笑いの道
ワールドサッカーの南アフリカ大会で、日本がカメルーンに勝った。まさか1勝出来るとは思わなかったので、まずはお目出度い。といってもかなり幸運に恵まれた勝利だった。これで少しサッカーが話題になるだろうが、あまり期待しないほうがいい。むしろ小惑星探査機はやぶさの快挙のほうが大きい。この満身創痍の小型ロケットが7年間も飛び続けて地球に回収されたという技術には感心した。
冷たい雨が降る昨夜、中野まで笑いの道を志す卵たちの公演「あっぱれライブ」を見に行った。中野といっても西武新宿線沼袋に近い住宅街にある客席40ほどのちいさな劇場だ。
7時半開演で9時過ぎ終了するまでに、15組の笑いが次々に登場した。入場料300円、安い。にもかかわらず客席は10人ほど。出演者全員男に対して客席はほとんど女性。どうやら芸人の知り合いや恋人らしい。そういう関係者をのぞくと純粋な客は2人しかいない。私とて学生がこのライブを撮影するというので付き添うような形で見学していたのだ。

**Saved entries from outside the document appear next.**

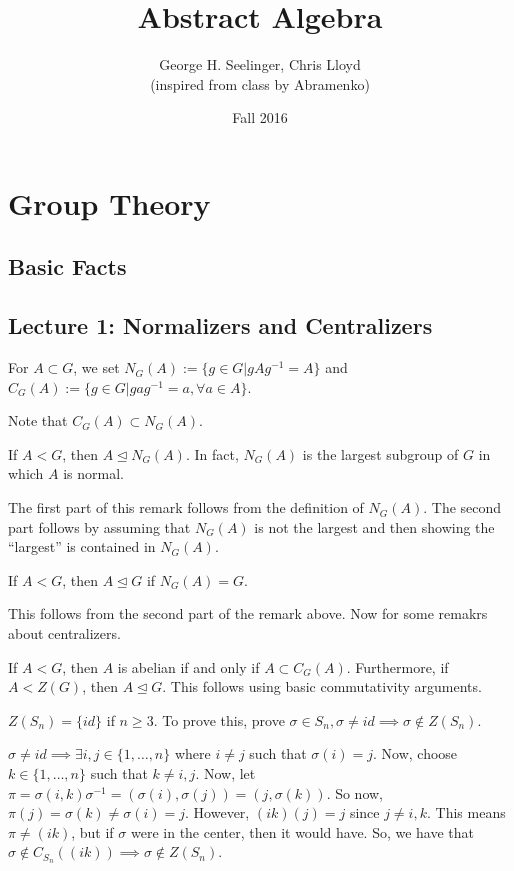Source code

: \documentclass[11pt,leqno,oneside]{amsart}
\title[Abstract Algebra]{Abstract Algebra}
\author{George H. Seelinger, Chris Lloyd\\ (inspired from class by Abramenko)}
\date{Fall 2016}
\newcommand{\subgroup}{\mathrel{<}}
\newcommand{\normsubgroup}{\mathrel{\unlhd}}
\begin{document}
\maketitle
\section{Group Theory}
\subsection{Basic Facts}
\subsection*{Lecture 1: Normalizers and Centralizers}
\begin{defn}
    For $A \subset G$, we set $N_G(A) := \{g \in G | gAg^{-1} = A\}$ and
    $C_G(A) := \{g \in G | gag^{-1} = a, \forall a \in A\}$.
\end{defn}
Note that $C_G(A) \subset N_G(A)$.
\begin{rmk*}
    If $A \subgroup G$, then $A \normsubgroup N_G(A)$. In fact, $N_G(A)$ is the
    largest subgroup of $G$ in which $A$ is normal.
\end{rmk*}
    The first part of this remark follows from the definition of $N_G(A)$. The
    second part follows by assuming that $N_G(A)$ is not the largest and then
    showing the ``largest'' is contained in $N_G(A)$.
\begin{rmk*}
    If $A \subgroup G$, then $A \normsubgroup G$ if $N_G(A) = G$.
\end{rmk*}
    This follows from the second part of the remark above.
    Now for some remakrs about centralizers.
    \begin{rmk*}
        If $A \subgroup G$, then $A$ is abelian if and only if $A \subset
        C_G(A)$. Furthermore, if $A \subgroup Z(G)$, then $A \normsubgroup G$.
        This follows using basic commutativity arguments.
    \end{rmk*}
    \begin{example}
        $Z(S_n) = \{ id \}$ if $n \geq 3$. To prove this, prove $\sigma \in S_n, \sigma \neq id \implies \sigma \notin Z(S_n)$.

        $\sigma \neq id \implies \exists i,j \in \{1, \ldots, n\}$ where $i
        \neq j$ such that $\sigma(i) = j$. Now, choose $k \in \{1, \ldots, n\}$
        such that $k \neq i,j$. Now, let $\pi = \sigma(i,k)\sigma^{-1} =
        (\sigma(i), \sigma(j)) = (j, \sigma(k))$. So now, $\pi(j) = \sigma(k)
        \neq \sigma(i) = j$. However, $(ik)(j)=j$ since $j \neq i,k$. This
        means $\pi \neq (ik)$, but if $\sigma$ were in the center, then it
        would have. So, we have that $\sigma \notin C_{S_n}( (ik) ) \implies
        \sigma \notin Z(S_n)$.
    \end{example}
\end{document}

汗や唾がかかりそうな間近で見ていると、彼らの熱演に圧倒される。が、芸そのものは辛い。寄席の芸と違うのは彼らの師匠というのがいるわけでなく、テレビ芸を見よう見まねでやっていること、プロデューサーがいないこと。この二つがないというのは彼らの芸を進展させるうえでかなり厳しいのではないだろうか。

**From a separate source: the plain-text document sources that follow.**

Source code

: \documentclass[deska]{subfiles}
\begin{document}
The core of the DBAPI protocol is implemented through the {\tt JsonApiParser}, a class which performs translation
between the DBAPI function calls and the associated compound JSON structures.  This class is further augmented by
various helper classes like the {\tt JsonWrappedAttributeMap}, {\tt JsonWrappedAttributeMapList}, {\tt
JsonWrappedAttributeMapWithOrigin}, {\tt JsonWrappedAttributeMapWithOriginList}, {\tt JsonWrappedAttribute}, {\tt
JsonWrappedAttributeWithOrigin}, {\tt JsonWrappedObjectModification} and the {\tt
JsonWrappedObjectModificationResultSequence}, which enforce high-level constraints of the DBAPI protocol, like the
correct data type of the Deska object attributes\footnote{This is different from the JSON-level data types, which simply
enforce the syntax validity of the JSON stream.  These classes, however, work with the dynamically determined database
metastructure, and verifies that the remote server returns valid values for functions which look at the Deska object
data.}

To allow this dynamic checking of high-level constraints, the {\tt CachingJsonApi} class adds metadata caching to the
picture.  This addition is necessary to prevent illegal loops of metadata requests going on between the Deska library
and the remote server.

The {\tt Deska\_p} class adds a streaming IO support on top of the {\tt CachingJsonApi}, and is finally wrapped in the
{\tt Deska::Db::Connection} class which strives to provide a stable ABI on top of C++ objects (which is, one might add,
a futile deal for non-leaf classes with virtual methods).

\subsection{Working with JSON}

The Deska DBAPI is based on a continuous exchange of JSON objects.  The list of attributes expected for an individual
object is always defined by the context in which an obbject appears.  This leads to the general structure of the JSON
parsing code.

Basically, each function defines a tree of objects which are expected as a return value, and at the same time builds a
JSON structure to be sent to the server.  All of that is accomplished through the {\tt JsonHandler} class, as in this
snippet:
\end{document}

自分たちの持ちネタを演じるときはまだいいのだが、幕間で行われるテレビの真似のようなやりとりはいただけない。
レッドカーペット、アメトーク、ガキの使いなどテレビでおなじみのトークを真似した幕間トーク。あたかも彼らが世間で知られた芸人かのように振る舞う。自分たちを芸人と呼んでいるから一端の芸人と自認しているのだろうが、見ているこちら側が恥ずかしくなってくる。
客席が白けるというようなことを最初から気にしていないから、トークはだらだらと続く。他者性のない笑いというのはきつい。

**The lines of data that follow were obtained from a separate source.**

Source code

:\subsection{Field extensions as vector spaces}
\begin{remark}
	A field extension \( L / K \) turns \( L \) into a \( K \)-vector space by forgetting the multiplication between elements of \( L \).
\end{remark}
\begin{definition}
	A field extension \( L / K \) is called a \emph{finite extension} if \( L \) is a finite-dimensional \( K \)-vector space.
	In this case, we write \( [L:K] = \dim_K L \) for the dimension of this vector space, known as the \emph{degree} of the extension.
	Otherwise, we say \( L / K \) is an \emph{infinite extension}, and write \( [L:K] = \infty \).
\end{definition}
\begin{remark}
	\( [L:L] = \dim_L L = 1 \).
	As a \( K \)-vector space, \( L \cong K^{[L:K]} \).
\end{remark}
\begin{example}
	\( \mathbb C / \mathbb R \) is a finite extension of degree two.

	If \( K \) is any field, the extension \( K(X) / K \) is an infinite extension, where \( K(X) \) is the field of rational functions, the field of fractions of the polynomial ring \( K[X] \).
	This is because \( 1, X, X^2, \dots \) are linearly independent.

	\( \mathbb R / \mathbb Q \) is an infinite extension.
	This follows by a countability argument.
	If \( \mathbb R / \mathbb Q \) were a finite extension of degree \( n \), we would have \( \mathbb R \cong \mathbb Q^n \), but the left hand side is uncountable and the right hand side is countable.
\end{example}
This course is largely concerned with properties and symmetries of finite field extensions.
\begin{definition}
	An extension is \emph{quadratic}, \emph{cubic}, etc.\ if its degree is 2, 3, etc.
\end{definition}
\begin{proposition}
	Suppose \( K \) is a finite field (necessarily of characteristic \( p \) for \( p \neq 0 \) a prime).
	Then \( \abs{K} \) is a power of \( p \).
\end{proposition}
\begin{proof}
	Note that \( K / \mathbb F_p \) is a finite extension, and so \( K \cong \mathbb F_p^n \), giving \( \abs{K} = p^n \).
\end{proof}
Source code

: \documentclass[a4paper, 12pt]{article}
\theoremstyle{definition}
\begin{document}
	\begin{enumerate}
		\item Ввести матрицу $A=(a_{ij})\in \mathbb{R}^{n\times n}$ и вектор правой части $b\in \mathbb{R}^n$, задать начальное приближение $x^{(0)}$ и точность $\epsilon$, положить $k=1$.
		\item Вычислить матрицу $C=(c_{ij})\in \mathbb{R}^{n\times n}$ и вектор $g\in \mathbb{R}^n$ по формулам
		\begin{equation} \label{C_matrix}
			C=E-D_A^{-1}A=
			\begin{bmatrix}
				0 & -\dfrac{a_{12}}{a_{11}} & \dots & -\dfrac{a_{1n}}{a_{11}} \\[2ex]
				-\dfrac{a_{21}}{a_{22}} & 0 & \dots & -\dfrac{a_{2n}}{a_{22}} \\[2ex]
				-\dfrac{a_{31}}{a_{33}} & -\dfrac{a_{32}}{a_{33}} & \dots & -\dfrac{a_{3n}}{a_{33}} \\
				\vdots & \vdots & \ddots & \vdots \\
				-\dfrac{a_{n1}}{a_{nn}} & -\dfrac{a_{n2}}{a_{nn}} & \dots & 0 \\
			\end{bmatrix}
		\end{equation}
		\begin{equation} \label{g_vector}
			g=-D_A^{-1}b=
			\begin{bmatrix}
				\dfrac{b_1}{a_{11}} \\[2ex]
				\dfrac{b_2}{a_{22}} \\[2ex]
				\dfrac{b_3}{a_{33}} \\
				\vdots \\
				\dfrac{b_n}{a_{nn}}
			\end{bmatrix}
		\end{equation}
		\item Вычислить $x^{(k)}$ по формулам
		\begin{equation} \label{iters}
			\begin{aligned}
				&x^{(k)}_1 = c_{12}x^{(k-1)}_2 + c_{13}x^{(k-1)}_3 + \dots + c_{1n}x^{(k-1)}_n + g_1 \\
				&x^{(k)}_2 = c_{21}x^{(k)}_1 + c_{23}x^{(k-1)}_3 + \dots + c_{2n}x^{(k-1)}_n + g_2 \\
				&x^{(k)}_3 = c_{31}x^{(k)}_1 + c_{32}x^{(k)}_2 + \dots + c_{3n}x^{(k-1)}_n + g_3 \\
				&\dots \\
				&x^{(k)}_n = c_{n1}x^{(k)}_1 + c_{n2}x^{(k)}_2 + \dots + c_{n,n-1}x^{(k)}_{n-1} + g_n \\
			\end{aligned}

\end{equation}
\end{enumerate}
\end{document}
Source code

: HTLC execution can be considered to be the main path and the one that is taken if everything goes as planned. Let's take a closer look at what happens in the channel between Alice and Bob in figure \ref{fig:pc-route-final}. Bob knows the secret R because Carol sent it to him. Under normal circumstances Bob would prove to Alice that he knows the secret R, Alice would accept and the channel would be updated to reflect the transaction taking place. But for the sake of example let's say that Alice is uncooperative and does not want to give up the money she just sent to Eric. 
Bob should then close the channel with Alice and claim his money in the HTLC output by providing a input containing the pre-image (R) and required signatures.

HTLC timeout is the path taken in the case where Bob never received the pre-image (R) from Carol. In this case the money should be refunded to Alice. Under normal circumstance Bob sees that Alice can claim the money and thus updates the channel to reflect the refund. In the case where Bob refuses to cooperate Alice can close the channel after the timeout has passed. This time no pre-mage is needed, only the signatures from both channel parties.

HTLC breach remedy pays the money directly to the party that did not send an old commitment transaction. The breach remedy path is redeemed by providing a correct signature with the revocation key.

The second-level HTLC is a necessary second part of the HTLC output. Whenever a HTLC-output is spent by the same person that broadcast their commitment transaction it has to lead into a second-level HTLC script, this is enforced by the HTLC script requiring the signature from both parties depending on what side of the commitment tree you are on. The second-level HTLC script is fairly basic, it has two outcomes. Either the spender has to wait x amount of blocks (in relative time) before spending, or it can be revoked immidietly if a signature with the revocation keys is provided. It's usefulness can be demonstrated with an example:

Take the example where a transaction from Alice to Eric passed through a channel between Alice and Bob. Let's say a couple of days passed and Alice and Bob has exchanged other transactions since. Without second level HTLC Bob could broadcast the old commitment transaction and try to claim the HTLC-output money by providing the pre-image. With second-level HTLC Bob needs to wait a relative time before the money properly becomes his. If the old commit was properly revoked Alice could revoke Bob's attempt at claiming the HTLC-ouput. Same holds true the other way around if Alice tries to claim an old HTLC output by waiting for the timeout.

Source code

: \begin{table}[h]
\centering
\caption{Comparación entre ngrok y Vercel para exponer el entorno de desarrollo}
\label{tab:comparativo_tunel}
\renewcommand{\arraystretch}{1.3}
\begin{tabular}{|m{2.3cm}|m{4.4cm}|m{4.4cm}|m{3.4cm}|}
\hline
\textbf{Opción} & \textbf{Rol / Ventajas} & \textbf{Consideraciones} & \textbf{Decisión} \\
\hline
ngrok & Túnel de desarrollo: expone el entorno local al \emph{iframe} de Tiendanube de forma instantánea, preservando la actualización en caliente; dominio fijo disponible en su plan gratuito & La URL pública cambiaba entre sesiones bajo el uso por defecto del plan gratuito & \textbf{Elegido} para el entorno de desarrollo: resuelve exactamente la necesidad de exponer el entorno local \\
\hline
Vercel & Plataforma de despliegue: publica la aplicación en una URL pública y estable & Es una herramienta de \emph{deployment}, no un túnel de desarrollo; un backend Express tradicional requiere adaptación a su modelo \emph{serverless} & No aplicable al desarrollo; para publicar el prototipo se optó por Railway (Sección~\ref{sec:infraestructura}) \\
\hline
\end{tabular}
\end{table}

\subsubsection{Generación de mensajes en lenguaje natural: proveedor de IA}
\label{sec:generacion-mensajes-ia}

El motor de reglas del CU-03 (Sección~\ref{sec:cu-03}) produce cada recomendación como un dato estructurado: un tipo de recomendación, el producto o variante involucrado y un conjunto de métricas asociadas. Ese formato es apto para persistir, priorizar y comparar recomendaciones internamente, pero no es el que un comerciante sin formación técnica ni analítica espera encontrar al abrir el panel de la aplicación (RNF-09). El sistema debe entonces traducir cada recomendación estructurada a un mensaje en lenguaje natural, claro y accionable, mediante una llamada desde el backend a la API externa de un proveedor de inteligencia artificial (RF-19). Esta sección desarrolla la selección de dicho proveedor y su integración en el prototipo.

月に1度か2度開かれるここでの公演は彼らの数少ない発表の場だ。ここで修業を積んで、ナベプロやホリプロが主催するお笑いライブに出場して、そこの所属芸人になることが目標らしい。その日を夢見て、小劇場で奮闘する彼らたち。開演前にひとりの芸人にインタビューすると、普段はうどん屋でアルバイトして頑張っているという答えが返って来た。将来の見通しはと意地悪く聞くと、「どうなるんでしょうかねえ」と他人事のような答え。おそらく照れての発言だろう。そのあと懸命にセリフを練習する姿が心に残った。
年の頃は20代前半の若者たち。飛んだり跳ねたり大声を出したり、若さがなければできない「芸」だ。必死の形相で客席奥の一点をみつめて奮闘する彼らを見ていて、私はつい親の心情に思いを馳せ胸がイタくなった。